For the sake of software compatibility, simulations are often parallelized without much code rewriting. Performances can be further improved by optimizing codes so that to use the maximum power offered by parallel architectures. While this approach can provide some speed-up, performance of parallelized codes can be strongly limited a priori because traditional algorithms have been designed for sequential technologies. Thus, additional increase of performance should ultimately rely on some redesign of algorithms.

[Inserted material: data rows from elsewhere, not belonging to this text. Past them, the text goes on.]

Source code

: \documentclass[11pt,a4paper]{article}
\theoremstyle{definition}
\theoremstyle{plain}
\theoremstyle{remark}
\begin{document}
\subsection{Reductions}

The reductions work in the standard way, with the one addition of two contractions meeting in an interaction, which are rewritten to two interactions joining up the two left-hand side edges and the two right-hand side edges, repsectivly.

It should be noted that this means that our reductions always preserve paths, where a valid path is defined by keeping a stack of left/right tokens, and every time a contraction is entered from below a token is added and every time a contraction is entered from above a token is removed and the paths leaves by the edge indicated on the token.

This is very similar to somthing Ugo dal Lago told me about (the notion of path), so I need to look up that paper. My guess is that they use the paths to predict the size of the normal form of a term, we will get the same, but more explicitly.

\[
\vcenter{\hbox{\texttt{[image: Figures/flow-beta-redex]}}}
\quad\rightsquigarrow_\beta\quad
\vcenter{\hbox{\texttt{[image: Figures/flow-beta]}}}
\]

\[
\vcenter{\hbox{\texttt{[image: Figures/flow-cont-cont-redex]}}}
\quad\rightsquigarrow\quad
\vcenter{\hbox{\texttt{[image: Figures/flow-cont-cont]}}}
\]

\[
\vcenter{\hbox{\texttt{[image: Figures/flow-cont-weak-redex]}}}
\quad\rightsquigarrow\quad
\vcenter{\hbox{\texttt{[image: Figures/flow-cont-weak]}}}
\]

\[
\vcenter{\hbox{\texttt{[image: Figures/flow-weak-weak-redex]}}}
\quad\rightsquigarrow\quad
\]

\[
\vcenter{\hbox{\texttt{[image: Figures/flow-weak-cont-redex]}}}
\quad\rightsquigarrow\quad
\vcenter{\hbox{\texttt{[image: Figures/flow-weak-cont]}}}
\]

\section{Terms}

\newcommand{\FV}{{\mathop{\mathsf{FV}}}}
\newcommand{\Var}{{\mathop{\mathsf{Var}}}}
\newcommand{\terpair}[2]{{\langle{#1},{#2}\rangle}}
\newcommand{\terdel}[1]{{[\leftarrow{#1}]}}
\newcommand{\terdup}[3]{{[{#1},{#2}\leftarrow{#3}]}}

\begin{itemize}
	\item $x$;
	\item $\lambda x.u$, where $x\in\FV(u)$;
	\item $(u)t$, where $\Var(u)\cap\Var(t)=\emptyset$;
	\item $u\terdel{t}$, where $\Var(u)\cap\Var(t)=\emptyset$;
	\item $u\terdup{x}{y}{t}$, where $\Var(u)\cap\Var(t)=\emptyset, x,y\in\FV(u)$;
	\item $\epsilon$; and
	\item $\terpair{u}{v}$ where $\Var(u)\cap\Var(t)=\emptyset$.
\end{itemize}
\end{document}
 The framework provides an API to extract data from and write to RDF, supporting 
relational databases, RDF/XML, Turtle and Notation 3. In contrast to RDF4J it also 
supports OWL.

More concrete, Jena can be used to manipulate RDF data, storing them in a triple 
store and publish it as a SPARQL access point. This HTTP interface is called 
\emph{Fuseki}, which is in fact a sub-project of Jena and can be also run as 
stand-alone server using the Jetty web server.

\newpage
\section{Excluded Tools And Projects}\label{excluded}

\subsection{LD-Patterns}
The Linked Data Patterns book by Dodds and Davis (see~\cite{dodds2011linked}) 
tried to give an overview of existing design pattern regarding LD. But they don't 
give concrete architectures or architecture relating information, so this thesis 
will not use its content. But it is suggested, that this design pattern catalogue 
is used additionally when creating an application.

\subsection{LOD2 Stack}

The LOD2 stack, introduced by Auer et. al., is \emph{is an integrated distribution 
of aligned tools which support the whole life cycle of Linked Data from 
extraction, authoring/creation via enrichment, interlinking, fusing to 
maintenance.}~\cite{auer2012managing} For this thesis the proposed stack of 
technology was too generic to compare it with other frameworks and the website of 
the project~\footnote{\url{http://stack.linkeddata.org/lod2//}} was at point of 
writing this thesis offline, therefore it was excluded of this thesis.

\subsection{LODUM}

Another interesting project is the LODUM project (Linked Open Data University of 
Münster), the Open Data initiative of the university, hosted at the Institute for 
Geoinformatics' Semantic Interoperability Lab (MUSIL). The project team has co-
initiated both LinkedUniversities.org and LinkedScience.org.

Here, we redesign an algorithm that has traditionally been used to simulate the folding properties of polymers. We address the issue of performance in the context of biological applications, more particularly in the active field of chromosome modelling. Due to the strong confinement of chromosomes in the cells, simulation of their motion is slowed down by the laborious search for the next valid states to progress. Our redesign, that we call the Possible Futures Algorithm (PFA), relies on the parallel computation of possible evolutions of the same state, which effectively increases the probability to obtain a valid state at each step. We apply PFA on a GPU-based architecture, allowing us to optimally reduce the latency induced by the computation overhead of possible futures. We show that compared to the initial sequential model the acceptance rate of new states significantly increases without impacting the execution time. In particular, the stronger the confinement of the chromosome, the more efficient PFA becomes, making our approach appealing for biological applications.

While most of our results were obtained using Fermi architecture GPUs from NVIDIA, we highlight improved performance on the cutting-edge Kepler architecture K20 GPUs.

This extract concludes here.